### [DATA SECTION]
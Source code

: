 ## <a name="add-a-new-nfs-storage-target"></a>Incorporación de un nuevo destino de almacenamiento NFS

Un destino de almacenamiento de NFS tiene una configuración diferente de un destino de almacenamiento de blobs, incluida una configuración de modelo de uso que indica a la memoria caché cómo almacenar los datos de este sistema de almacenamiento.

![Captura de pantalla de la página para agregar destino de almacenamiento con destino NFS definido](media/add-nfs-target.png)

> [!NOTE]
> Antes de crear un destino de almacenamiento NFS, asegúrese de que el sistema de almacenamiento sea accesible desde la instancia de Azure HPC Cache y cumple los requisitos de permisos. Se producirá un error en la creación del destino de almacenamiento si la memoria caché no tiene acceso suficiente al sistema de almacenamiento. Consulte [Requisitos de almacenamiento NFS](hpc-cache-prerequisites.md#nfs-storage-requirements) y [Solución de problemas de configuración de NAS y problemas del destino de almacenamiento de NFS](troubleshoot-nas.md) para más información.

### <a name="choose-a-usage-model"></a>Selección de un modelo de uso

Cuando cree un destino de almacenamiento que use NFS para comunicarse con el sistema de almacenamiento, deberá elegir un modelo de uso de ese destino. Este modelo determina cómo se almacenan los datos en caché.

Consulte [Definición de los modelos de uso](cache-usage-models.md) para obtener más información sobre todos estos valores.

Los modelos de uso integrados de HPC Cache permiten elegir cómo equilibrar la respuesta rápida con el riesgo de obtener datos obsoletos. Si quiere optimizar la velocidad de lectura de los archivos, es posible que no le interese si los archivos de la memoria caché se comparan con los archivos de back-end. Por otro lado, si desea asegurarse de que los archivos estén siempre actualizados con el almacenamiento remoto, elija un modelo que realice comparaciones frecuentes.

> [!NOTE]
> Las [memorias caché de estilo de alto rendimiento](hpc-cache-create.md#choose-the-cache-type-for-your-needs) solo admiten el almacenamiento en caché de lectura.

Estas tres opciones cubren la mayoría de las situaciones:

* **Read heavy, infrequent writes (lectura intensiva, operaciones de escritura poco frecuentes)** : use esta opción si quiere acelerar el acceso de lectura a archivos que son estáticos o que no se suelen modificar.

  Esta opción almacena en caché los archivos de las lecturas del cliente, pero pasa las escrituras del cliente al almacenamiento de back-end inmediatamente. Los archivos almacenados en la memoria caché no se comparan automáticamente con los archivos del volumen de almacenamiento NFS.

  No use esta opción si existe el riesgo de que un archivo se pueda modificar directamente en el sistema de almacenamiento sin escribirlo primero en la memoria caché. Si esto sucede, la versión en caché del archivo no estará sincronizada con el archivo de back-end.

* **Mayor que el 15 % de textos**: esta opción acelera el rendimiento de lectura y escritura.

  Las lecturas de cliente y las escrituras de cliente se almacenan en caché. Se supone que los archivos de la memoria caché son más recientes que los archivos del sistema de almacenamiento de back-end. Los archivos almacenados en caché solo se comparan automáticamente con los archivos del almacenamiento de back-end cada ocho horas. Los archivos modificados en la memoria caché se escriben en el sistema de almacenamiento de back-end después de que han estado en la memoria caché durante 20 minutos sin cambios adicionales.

### [PROBLEM STATEMENT]
From the records above, quote only the lines running from the line with "para más información." to the line with "se suelen modificar.", both lines included.

### [SOLUTION FOR THIS EXERCISE]
> Antes de crear un destino de almacenamiento NFS, asegúrese de que el sistema de almacenamiento sea accesible desde la instancia de Azure HPC Cache y cumple los requisitos de permisos. Se producirá un error en la creación del destino de almacenamiento si la memoria caché no tiene acceso suficiente al sistema de almacenamiento. Consulte [Requisitos de almacenamiento NFS](hpc-cache-prerequisites.md#nfs-storage-requirements) y [Solución de problemas de configuración de NAS y problemas del destino de almacenamiento de NFS](troubleshoot-nas.md) para más información.

### <a name="choose-a-usage-model"></a>Selección de un modelo de uso

Cuando cree un destino de almacenamiento que use NFS para comunicarse con el sistema de almacenamiento, deberá elegir un modelo de uso de ese destino. Este modelo determina cómo se almacenan los datos en caché.

Consulte [Definición de los modelos de uso](cache-usage-models.md) para obtener más información sobre todos estos valores.

Los modelos de uso integrados de HPC Cache permiten elegir cómo equilibrar la respuesta rápida con el riesgo de obtener datos obsoletos. Si quiere optimizar la velocidad de lectura de los archivos, es posible que no le interese si los archivos de la memoria caché se comparan con los archivos de back-end. Por otro lado, si desea asegurarse de que los archivos estén siempre actualizados con el almacenamiento remoto, elija un modelo que realice comparaciones frecuentes.

> [!NOTE]
> Las [memorias caché de estilo de alto rendimiento](hpc-cache-create.md#choose-the-cache-type-for-your-needs) solo admiten el almacenamiento en caché de lectura.

Estas tres opciones cubren la mayoría de las situaciones:

* **Read heavy, infrequent writes (lectura intensiva, operaciones de escritura poco frecuentes)** : use esta opción si quiere acelerar el acceso de lectura a archivos que son estáticos o que no se suelen modificar.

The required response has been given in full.